Exercise requirements:
Tally every line of the entries that contains the string "token", then reply with only that number.

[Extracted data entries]
+ + +

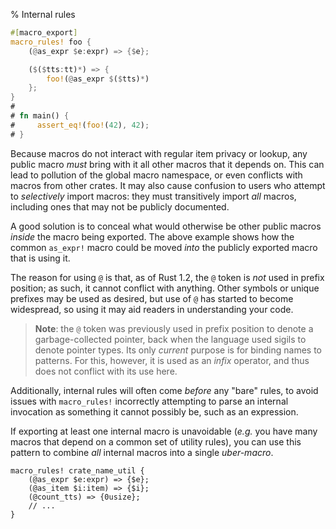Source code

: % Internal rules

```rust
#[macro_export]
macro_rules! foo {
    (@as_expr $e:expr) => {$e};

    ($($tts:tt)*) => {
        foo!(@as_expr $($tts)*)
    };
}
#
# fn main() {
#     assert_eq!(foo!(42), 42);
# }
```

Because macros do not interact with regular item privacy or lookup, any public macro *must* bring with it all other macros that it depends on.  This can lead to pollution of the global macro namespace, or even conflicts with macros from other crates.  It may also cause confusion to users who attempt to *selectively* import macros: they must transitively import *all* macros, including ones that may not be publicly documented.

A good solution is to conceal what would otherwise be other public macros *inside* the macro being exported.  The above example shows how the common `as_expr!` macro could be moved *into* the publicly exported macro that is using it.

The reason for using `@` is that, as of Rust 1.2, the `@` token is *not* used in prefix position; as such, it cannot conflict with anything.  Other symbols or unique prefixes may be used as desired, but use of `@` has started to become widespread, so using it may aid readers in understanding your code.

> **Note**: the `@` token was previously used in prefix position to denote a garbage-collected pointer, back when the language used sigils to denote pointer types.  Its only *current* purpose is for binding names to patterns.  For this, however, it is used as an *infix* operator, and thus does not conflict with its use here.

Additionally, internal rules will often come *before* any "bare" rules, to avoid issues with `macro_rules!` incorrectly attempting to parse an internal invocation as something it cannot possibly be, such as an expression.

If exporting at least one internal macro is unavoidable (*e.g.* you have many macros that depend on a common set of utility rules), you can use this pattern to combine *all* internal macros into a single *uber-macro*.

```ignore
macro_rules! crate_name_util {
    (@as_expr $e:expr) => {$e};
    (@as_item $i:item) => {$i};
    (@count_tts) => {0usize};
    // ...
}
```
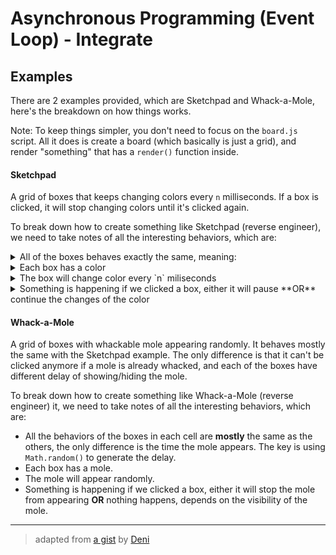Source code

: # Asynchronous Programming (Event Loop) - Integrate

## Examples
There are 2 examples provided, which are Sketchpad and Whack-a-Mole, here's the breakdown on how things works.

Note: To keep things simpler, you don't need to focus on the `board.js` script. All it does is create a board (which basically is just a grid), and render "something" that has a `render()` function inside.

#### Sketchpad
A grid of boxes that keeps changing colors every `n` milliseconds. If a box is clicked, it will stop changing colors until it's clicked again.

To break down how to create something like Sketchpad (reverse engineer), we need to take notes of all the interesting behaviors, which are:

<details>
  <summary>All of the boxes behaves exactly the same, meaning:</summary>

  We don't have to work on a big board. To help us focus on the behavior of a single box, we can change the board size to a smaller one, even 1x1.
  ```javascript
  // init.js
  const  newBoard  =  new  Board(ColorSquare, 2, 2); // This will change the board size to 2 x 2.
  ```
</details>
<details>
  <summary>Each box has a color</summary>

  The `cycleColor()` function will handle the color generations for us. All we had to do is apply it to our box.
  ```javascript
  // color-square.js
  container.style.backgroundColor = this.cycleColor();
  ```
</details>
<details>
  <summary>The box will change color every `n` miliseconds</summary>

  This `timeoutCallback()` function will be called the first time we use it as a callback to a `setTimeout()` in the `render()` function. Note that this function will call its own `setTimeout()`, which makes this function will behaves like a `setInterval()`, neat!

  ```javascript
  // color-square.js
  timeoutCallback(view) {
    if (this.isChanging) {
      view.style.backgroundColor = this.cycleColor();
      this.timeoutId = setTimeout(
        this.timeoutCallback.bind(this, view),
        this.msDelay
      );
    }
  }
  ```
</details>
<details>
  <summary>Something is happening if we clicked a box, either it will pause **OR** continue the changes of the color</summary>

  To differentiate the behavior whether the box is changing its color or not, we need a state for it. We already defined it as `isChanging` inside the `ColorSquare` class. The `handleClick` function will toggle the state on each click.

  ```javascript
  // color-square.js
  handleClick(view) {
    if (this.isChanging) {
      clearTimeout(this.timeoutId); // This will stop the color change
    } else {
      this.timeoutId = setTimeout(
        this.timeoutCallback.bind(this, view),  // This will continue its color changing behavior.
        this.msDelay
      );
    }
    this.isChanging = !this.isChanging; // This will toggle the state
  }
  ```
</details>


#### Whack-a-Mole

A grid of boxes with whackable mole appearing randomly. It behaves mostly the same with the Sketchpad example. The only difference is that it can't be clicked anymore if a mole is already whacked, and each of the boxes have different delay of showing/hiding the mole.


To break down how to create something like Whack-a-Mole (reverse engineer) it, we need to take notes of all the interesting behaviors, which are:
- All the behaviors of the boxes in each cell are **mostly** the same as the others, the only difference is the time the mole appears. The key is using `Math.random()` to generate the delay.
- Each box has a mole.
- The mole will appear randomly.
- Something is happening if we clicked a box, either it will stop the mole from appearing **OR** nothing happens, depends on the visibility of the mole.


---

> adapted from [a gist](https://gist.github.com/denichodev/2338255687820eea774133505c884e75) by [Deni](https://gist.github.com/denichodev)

+ + +

Response area:
2